What is the concept of traveler friction and what consequences can it have on the company?
ÓSCAR GARCÍA, co-founding partner of FORUM BUSINESS TRAVEL
With the economic crisis, companies put the emphasis on the cost savings at all costs. This criterion, transferred to the management of corporate travel, meant in some cases a worsening of the conditions in which employees made their trips. The demand for professional positions was very out of balance with the supply and companies could afford the "luxury" of imposing their conditions.
With the recovery, the balance may be reversed. Companies may begin to have difficulties in retaining their employees if they do not offer them conditions that also improve their quality of life, in addition to their economic remuneration. This translates, among other things, into limiting the number of trips and improving the conditions in which they take place in terms of experience and comfort.
There are already studies that indicate that the conditions in which a business trip takes place have a financial impact on companies. And this is because the traveler's performance when he arrives at his destination may suffer if he has not been able to sleep properly on the plane, if the assigned hotel is lacking in any way or is far from the points of professional interest, or if the traveler is not provided with simple procedures to make any kind of change in his trip, for example.
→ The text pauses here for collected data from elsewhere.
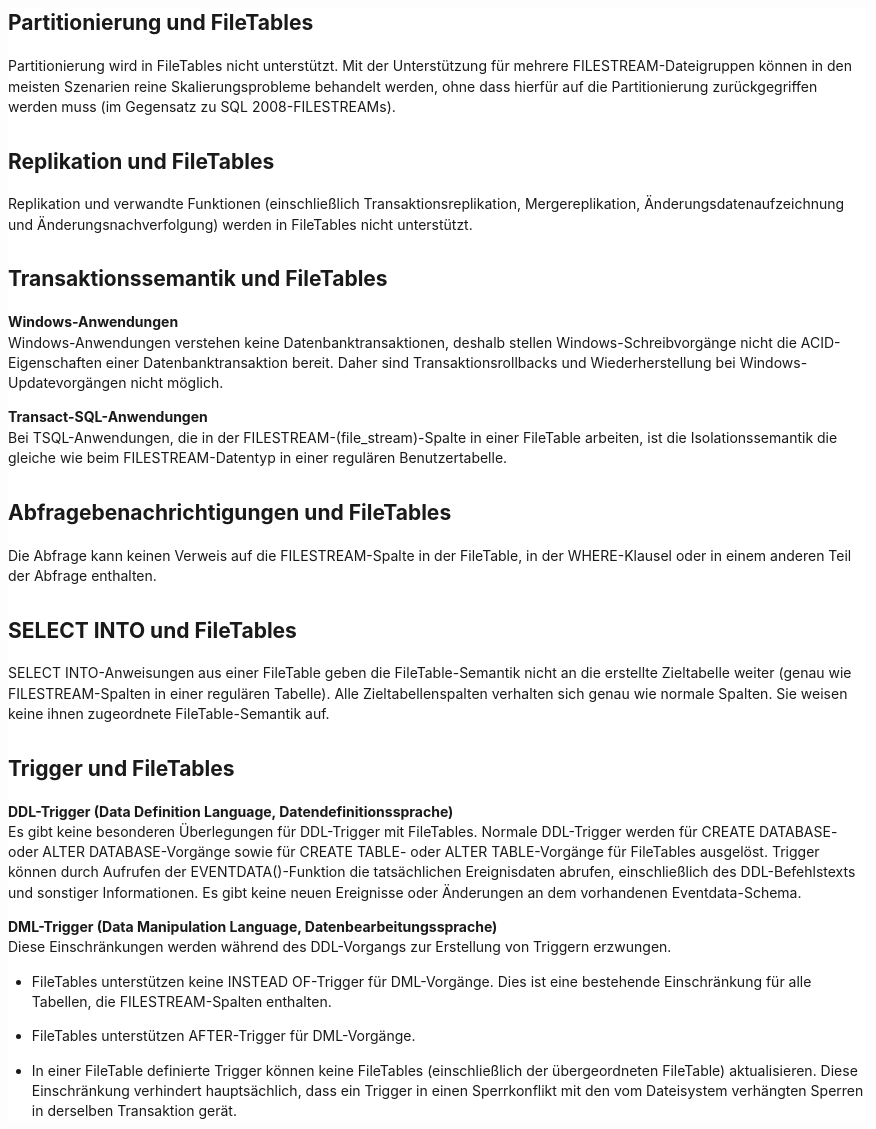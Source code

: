 ##  <a name="OtherPartitioning"></a> Partitionierung und FileTables  
 Partitionierung wird in FileTables nicht unterstützt. Mit der Unterstützung für mehrere FILESTREAM-Dateigruppen können in den meisten Szenarien reine Skalierungsprobleme behandelt werden, ohne dass hierfür auf die Partitionierung zurückgegriffen werden muss (im Gegensatz zu SQL 2008-FILESTREAMs).  
  
##  <a name="OtherRepl"></a> Replikation und FileTables  
 Replikation und verwandte Funktionen (einschließlich Transaktionsreplikation, Mergereplikation, Änderungsdatenaufzeichnung und Änderungsnachverfolgung) werden in FileTables nicht unterstützt.  
  
##  <a name="OtherIsolation"></a> Transaktionssemantik und FileTables  
 **Windows-Anwendungen**  
 Windows-Anwendungen verstehen keine Datenbanktransaktionen, deshalb stellen Windows-Schreibvorgänge nicht die ACID-Eigenschaften einer Datenbanktransaktion bereit. Daher sind Transaktionsrollbacks und Wiederherstellung bei Windows-Updatevorgängen nicht möglich.  
  
 **Transact-SQL-Anwendungen**  
 Bei TSQL-Anwendungen, die in der FILESTREAM-(file_stream)-Spalte in einer FileTable arbeiten, ist die Isolationssemantik die gleiche wie beim FILESTREAM-Datentyp in einer regulären Benutzertabelle.  
  
##  <a name="OtherQueryNot"></a> Abfragebenachrichtigungen und FileTables  
 Die Abfrage kann keinen Verweis auf die FILESTREAM-Spalte in der FileTable, in der WHERE-Klausel oder in einem anderen Teil der Abfrage enthalten.  
  
##  <a name="OtherSelectInto"></a> SELECT INTO und FileTables  
 SELECT INTO-Anweisungen aus einer FileTable geben die FileTable-Semantik nicht an die erstellte Zieltabelle weiter (genau wie FILESTREAM-Spalten in einer regulären Tabelle). Alle Zieltabellenspalten verhalten sich genau wie normale Spalten. Sie weisen keine ihnen zugeordnete FileTable-Semantik auf.  
  
##  <a name="OtherTriggers"></a> Trigger und FileTables  
 **DDL-Trigger (Data Definition Language, Datendefinitionssprache)**  
 Es gibt keine besonderen Überlegungen für DDL-Trigger mit FileTables. Normale DDL-Trigger werden für CREATE DATABASE- oder ALTER DATABASE-Vorgänge sowie für CREATE TABLE- oder ALTER TABLE-Vorgänge für FileTables ausgelöst. Trigger können durch Aufrufen der EVENTDATA()-Funktion die tatsächlichen Ereignisdaten abrufen, einschließlich des DDL-Befehlstexts und sonstiger Informationen. Es gibt keine neuen Ereignisse oder Änderungen an dem vorhandenen Eventdata-Schema.  
  
 **DML-Trigger (Data Manipulation Language, Datenbearbeitungssprache)**  
 Diese Einschränkungen werden während des DDL-Vorgangs zur Erstellung von Triggern erzwungen.  
  
-   FileTables unterstützen keine INSTEAD OF-Trigger für DML-Vorgänge. Dies ist eine bestehende Einschränkung für alle Tabellen, die FILESTREAM-Spalten enthalten.  
  
-   FileTables unterstützen AFTER-Trigger für DML-Vorgänge.  
  
-   In einer FileTable definierte Trigger können keine FileTables (einschließlich der übergeordneten FileTable) aktualisieren. Diese Einschränkung verhindert hauptsächlich, dass ein Trigger in einen Sperrkonflikt mit den vom Dateisystem verhängten Sperren in derselben Transaktion gerät.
Every trip has a human cost. Traveling generates stress, there is no doubt about that. This is what some experts call traveler friction, which has directly to do with the concept of traveler experience. What in my opinion we have to start looking for is the balance between the necessary optimization of resources in the management of business travel and the conditions in which these trips take place. And it is no longer a matter of corporate social responsibility policy, but an issue with an economic impact on the profit and loss account. The big challenge now is to learn how to measure it.